What you should do >> Reply with nothing but the number of lines in the data below where the word "density" occurs.

Exercise material >>
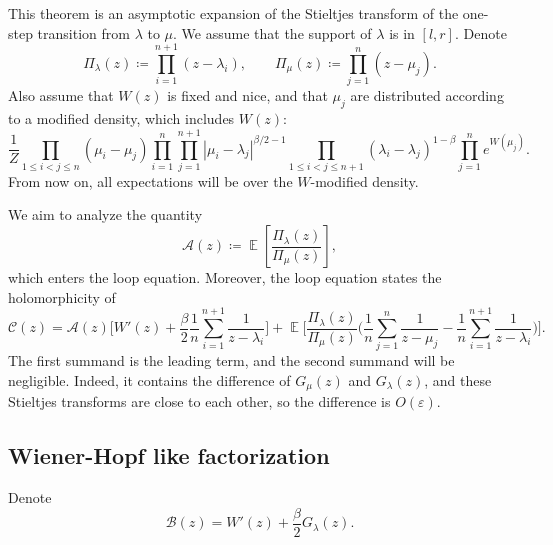 \documentclass[letterpaper,11pt,oneside,reqno]{article}
\numberwithin{equation}{section}
\theoremstyle{definition}
\begin{document}
This theorem is an asymptotic expansion of the Stieltjes transform
of the one-step transition from $\lambda$ to $\mu$.
We assume that the support of $\lambda$ is in $[l,r]$.
Denote 
\begin{equation*}
	\Pi_\lambda(z)\coloneqq \prod_{i=1}^{n+1}(z-\lambda_i),\qquad 
	\Pi_\mu(z)\coloneqq \prod_{j=1}^{n}(z-\mu_j).
\end{equation*}
Also assume that $W(z)$ is fixed and nice, and that $\mu_j$ are 
distributed according to a modified 
density, which includes $W(z)$:
\begin{equation*}
	\frac{1}{Z}
		\prod_{1\le i<j\le n}(\mu_i-\mu_j)
		\prod_{i=1}^{n}\prod_{j=1}^{n+1} |\mu_i-\lambda_j|^{\beta/2-1}
		\prod_{1\le i<j\le n+1}(\lambda_i-\lambda_j)^{1-\beta}\prod_{j=1}^n e^{W(\mu_j)}.
\end{equation*}
From now on, all expectations will be over the $W$-modified density.

We aim to analyze the quantity
\begin{equation*}
	\mathcal{A}(z)\coloneqq\operatorname{\mathbb{E}}\left[ \frac{\Pi_\lambda(z)}{\Pi_\mu(z)} \right],
\end{equation*}
which enters the loop equation. Moreover, the loop equation
states the holomorphicity of
\begin{equation*}
	\mathcal{C}(z)=
	\mathcal{A}(z)\Biggl[ W'(z)+ \frac{\beta}{2}\frac{1}{n}\sum_{i=1}^{n+1}\frac{1}{z-\lambda_i} \Biggr]+
	\operatorname{\mathbb{E}}
	\Biggl[ 
		\frac{\Pi_\lambda(z)}{\Pi_\mu(z)}\Biggl(\frac{1}{n}\sum_{j=1}^{n}\frac{1}{z-\mu_j}-
		\frac{1}{n}\sum_{i=1}^{n+1}\frac{1}{z-\lambda_i}\Biggr)
	\Biggr].
\end{equation*}
The first summand is the leading term, and the second summand will be 
negligible. Indeed, it contains the difference of $G_\mu(z)$ and $G_\lambda(z)$, 
and these Stieltjes transforms are close to each other, so the difference is $O(\varepsilon)$.

\subsection{Wiener-Hopf like factorization}

Denote
\begin{equation*}
	\mathcal{B}(z)=W'(z)+\frac{\beta}{2}G_\lambda(z).
\end{equation*}
\end{document}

Solution to this problem >> 2